Texas artichokes fill locally grown niche

01/14/2014 02:28:00 PM
Vicky Boyd

UVALDE, Texas — Daniel Leskovar isn’t out to dethrone Castroville, Calif., as the artichoke capital of the world.

What the plant physiologist and director of the Texas A&M AgriLife Research & Extension Center in Uvalde hopes to do is find high-value crop alternatives — including artichokes — for the region’s vegetable grower-shippers.

“When you produce local foods, the quality becomes an important attribute for the consumer,” Leskovar said. “And they seem to like the taste and the flavor of the Texas-grown artichokes, and I think, in particular, because of the freshness.”

He also said he views artichokes not necessarily as a stand-alone crop but as part of a mix of locally grown produce items that grower-shippers can offer their customers.

Jed Murray, who with partners Miguel Ortiz and Mike Miller, own MO Produce LLC, Rancho Viejo, agreed.

“It’s a good value-added item for us. It’s a niche and there’s not a big window of time. But it allows us to deliver local produce to the Whole Foods-type of people. And Texas customers are extremely loyal to Texas growers, so they want to see Texas product when they get the opportunity.”

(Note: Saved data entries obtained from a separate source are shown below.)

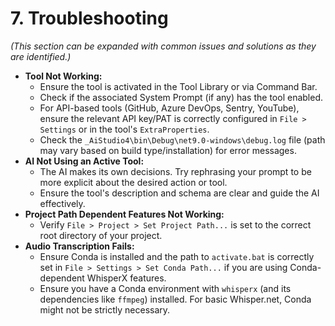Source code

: ﻿# 7. Troubleshooting

*(This section can be expanded with common issues and solutions as they are identified.)*

*   **Tool Not Working:**
    *   Ensure the tool is activated in the Tool Library or via Command Bar.
    *   Check if the associated System Prompt (if any) has the tool enabled.
    *   For API-based tools (GitHub, Azure DevOps, Sentry, YouTube), ensure the relevant API key/PAT is correctly configured in `File > Settings` or in the tool's `ExtraProperties`.
    *   Check the `_AiStudio4\bin\Debug\net9.0-windows\debug.log` file (path may vary based on build type/installation) for error messages.
*   **AI Not Using an Active Tool:**
    *   The AI makes its own decisions. Try rephrasing your prompt to be more explicit about the desired action or tool.
    *   Ensure the tool's description and schema are clear and guide the AI effectively.
*   **Project Path Dependent Features Not Working:**
    *   Verify `File > Project > Set Project Path...` is set to the correct root directory of your project.
*   **Audio Transcription Fails:**
    *   Ensure Conda is installed and the path to `activate.bat` is correctly set in `File > Settings > Set Conda Path...` if you are using Conda-dependent WhisperX features.
    *   Ensure you have a Conda environment with `whisperx` (and its dependencies like `ffmpeg`) installed. For basic Whisper.net, Conda might not be strictly necessary.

Texas artichoke packingCourtesy Texas A&M AgriLifeCrews at MO Produce LLC pack artichokes from nearby Rancho Viejo fields.MO Produce’s artichokes, grown near Rancho Viejo, start in late March after California’s Imperial Valley and end in late April or early May before the Castroville region starts in earnest.

For more than five years, Leskovar, university colleagues and MO Produce have worked together to fine-tune production and handling practices.

“He’s gotten to see his research put onto more of a production scale rather than a half or 1-acre trial,” Murray said of his 18-30 acres of artichokes.

In return, Leskovar has helped with fertility recommendations and quality standards.

MO Produce also hosts one of seven sites this year with variety trials, looking at how several artichoke varieties perform in different growing regions of the state.

Earlier trials showed that Imperial Star and the improved green globe were best suited to Texas’ Winter Garden and Rio Grande Valley. But Leskovar said he believes other varieties, including some from Italy, also may have a place.

In addition, the plant physiologist has a small artichoke breeding program where he’s crossing varieties with desirable characteristics to try to make them even better.

Leskovar's work is being funded in part by a specialty crops block grant administered by the Texas Department of Agriculture.

One of the challenges with growing artichokes in Texas is spring and summer heat, Leskovar said. Warm temperatures can speed choke maturity, quickly pushing them over the top.

“The quality of the head is really dependent on the day-night temperatures,” he said. “When you get close to the summer, you get rapid growth, so you have to be careful in not pressing the maturity stage.”

Murray said the grower-shipper spent two to three years finding the best ways to harvest and pack artichokes.

“It was a learning experience,” he said. “All of our crews were new to this. Now are customers are saying we’re getting our packs down and the quality is improving.”

The artichoke deal also has opened other doors for MO Produce, Murray said. Austin-based Whole Foods approached the grower-shipper this season about producing 50 acres of organic cabbage, kale, collards, beets and onions.